To that economic mirage was added, especially In the 1990sa much more murky background. Many businessmen – and also politicians – mixed businesses with the topic of the Caribbean pleasures. Some formed parallel families with lovers on the island; Others took advantage of their stays to enjoy privileges forgotten to the common Cuban.
I witnessed, during the visit of Manuel Fraga Iribarne with a delegation of Galician businessmen and deputies, how the doors of the Comodoro Hotel were opened in Playa so that counselors and businessmen freely access the Bungalows in the company of young dancers of the Tropicana or Maison models. While the rest of the mortal tourists were forbidden to enter accompanied by people of Cuban nationality, they were enough to show a role to enjoy a reserved and “sensual” access.
And it was not an exclusive phenomenon of that decade: what appeared in the 90s as a business promise and “Caribbean adventure” lasted in 2000 and until well into the decade of 2010, when the investment mixture, family ties and search for “tropical experiences” continued marking many of the relationships between Spanish businessmen and the island.
Those scenes, a business mix and privilege, were the visible face of a system that, under the opening facade, always maintained absolute control in the hands of the State and relegated businessmen – already the population – to a secondary role.
The contrast between yesterday and today
The contrast between yesterday and today does not lie in the economic model, which remains intact, but in the motivation of those who venture.
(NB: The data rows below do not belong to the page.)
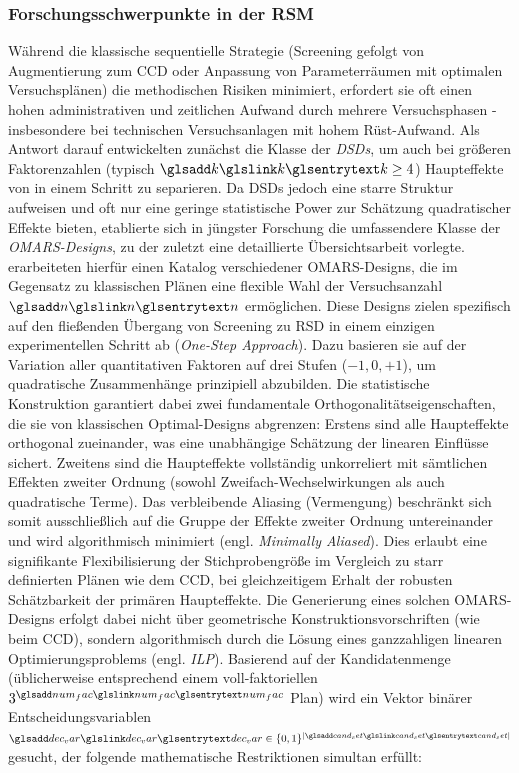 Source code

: \subsubsection{Forschungsschwerpunkte in der \ac{RSM}}
Während die klassische sequentielle Strategie (Screening gefolgt von Augmentierung zum \ac{CCD} oder Anpassung von Parameterräumen mit optimalen Versuchsplänen) die methodischen Risiken minimiert, erfordert sie oft einen hohen administrativen und zeitlichen Aufwand durch mehrere Versuchsphasen - insbesondere bei technischen Versuchsanlagen mit hohem Rüst-Aufwand.
Als Antwort darauf entwickelten \textcite{Jones.2011} zunächst die Klasse der \textit{\acp{DSD}}, um auch bei größeren Faktorenzahlen (typisch $\sym{k} \geq 4$) Haupteffekte von  in einem Schritt zu separieren.
Da \acp{DSD} jedoch eine starre Struktur aufweisen und oft nur eine geringe statistische Power zur Schätzung quadratischer Effekte bieten, etablierte sich in jüngster Forschung die umfassendere Klasse der \textit{\ac{OMARS}-Designs}, zu der \textcite{Goos.2025} zuletzt eine detaillierte Übersichtsarbeit vorlegte.
\textcite{NunezAres.2020} erarbeiteten hierfür einen Katalog verschiedener \ac{OMARS}-Designs, die im Gegensatz zu klassischen Plänen eine flexible Wahl der Versuchsanzahl $\sym{n}$ ermöglichen.
Diese Designs zielen spezifisch auf den fließenden Übergang von Screening zu \ac{RSD} in einem einzigen experimentellen Schritt ab (\textit{One-Step Approach}).
Dazu basieren sie auf der Variation aller quantitativen Faktoren auf drei Stufen ($-1, 0, +1$), um quadratische Zusammenhänge prinzipiell abzubilden.
Die statistische Konstruktion garantiert dabei zwei fundamentale Orthogonalitätseigenschaften, die sie von klassischen Optimal-Designs abgrenzen:
Erstens sind alle Haupteffekte orthogonal zueinander, was eine unabhängige Schätzung der linearen Einflüsse sichert.
Zweitens sind die Haupteffekte vollständig unkorreliert mit sämtlichen Effekten zweiter Ordnung (sowohl Zweifach-Wechselwirkungen als auch quadratische Terme).
Das verbleibende Aliasing (Vermengung) beschränkt sich somit ausschließlich auf die Gruppe der Effekte zweiter Ordnung untereinander und wird algorithmisch minimiert (engl. \textit{Minimally Aliased}).
Dies erlaubt eine signifikante Flexibilisierung der Stichprobengröße im Vergleich zu starr definierten Plänen wie dem \ac{CCD}, bei gleichzeitigem Erhalt der robusten Schätzbarkeit der primären Haupteffekte.
Die Generierung eines solchen \ac{OMARS}-Designs erfolgt dabei nicht über geometrische Konstruktionsvorschriften (wie beim \ac{CCD}), sondern algorithmisch durch die Lösung eines ganzzahligen linearen Optimierungsproblems (engl. \textit{\ac{ILP}}).
Basierend auf der Kandidatenmenge  (üblicherweise entsprechend einem voll-faktoriellen $3^{\sym{num_fac}}$ Plan) wird ein Vektor binärer Entscheidungsvariablen $\sym{dec_var} \in \{0,1\}^{|\sym{cand_set}|}$ gesucht, der folgende mathematische Restriktionen simultan erfüllt:

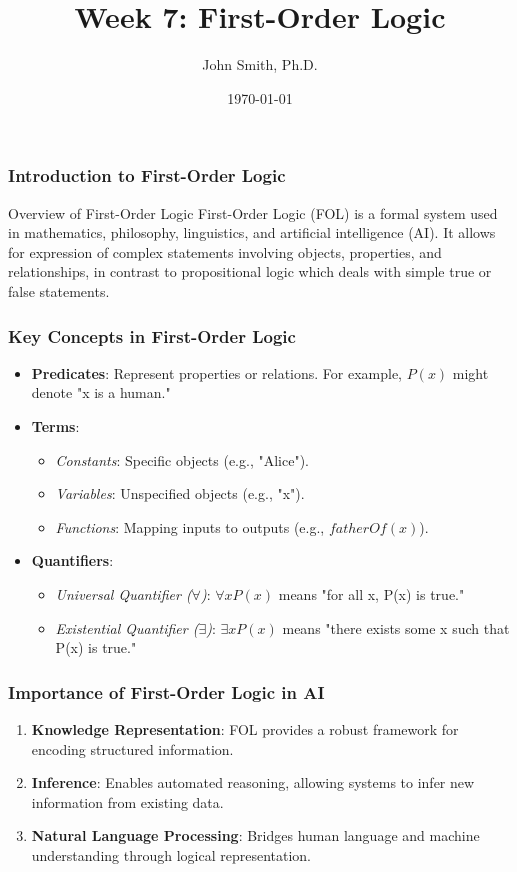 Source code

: \documentclass[aspectratio=169]{beamer}
\title[Week 7: First-Order Logic]{Week 7: First-Order Logic}
\author[J. Smith]{John Smith, Ph.D.}
\institute[University Name]{
  Department of Computer Science\\
  University Name\\
  \vspace{0.3cm}
  Email: email@university.edu\\
  Website: www.university.edu
}
\date{\today}
\begin{document}
\frame{\titlepage}

\begin{frame}[fragile]
    \frametitle{Introduction to First-Order Logic}
    \begin{block}{Overview of First-Order Logic}
        First-Order Logic (FOL) is a formal system used in mathematics, philosophy, linguistics, and artificial intelligence (AI). It allows for expression of complex statements involving objects, properties, and relationships, in contrast to propositional logic which deals with simple true or false statements.
    \end{block}
\end{frame}

\begin{frame}[fragile]
    \frametitle{Key Concepts in First-Order Logic}
    \begin{itemize}
        \item \textbf{Predicates}: Represent properties or relations. For example, $P(x)$ might denote "x is a human."
        \item \textbf{Terms}:
            \begin{itemize}
                \item \textit{Constants}: Specific objects (e.g., "Alice").
                \item \textit{Variables}: Unspecified objects (e.g., "x").
                \item \textit{Functions}: Mapping inputs to outputs (e.g., $fatherOf(x)$).
            \end{itemize}
        \item \textbf{Quantifiers}:
            \begin{itemize}
                \item \textit{Universal Quantifier ($\forall$)}: $\forall x P(x)$ means "for all x, P(x) is true."
                \item \textit{Existential Quantifier ($\exists$)}: $\exists x P(x)$ means "there exists some x such that P(x) is true."
            \end{itemize}
    \end{itemize}
\end{frame}

\begin{frame}[fragile]
    \frametitle{Importance of First-Order Logic in AI}
    \begin{enumerate}
        \item \textbf{Knowledge Representation}: FOL provides a robust framework for encoding structured information.
        \item \textbf{Inference}: Enables automated reasoning, allowing systems to infer new information from existing data.
        \item \textbf{Natural Language Processing}: Bridges human language and machine understanding through logical representation.
    \end{enumerate}
\end{frame}
\end{document}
In the nineties, many companies landed on the island seduced by the idea of an emerging market.
Today they do it rather in search of political visibility and institutional support that they can obtain in their countries of origin. The result, however, is usually repeated: businesses that generate more than profitability, expectations that are rarely met and a state partner who never ceases to impose their rules.
I once heard workers from a hotel in Meliá to explain to customers that the lack of supplies was not the fault of the chain, but that the merchandise never arrived. That apology, repeated in a low voice, is perhaps the most accurate metaphor of what foreign companies face in Cuba: they manage the facade, but do not control the essential.
The island reopens the door, and the hinge continues to squeak. The bell is not even sounds. And the echo remembers that, in Cuba, mirages last more than promises.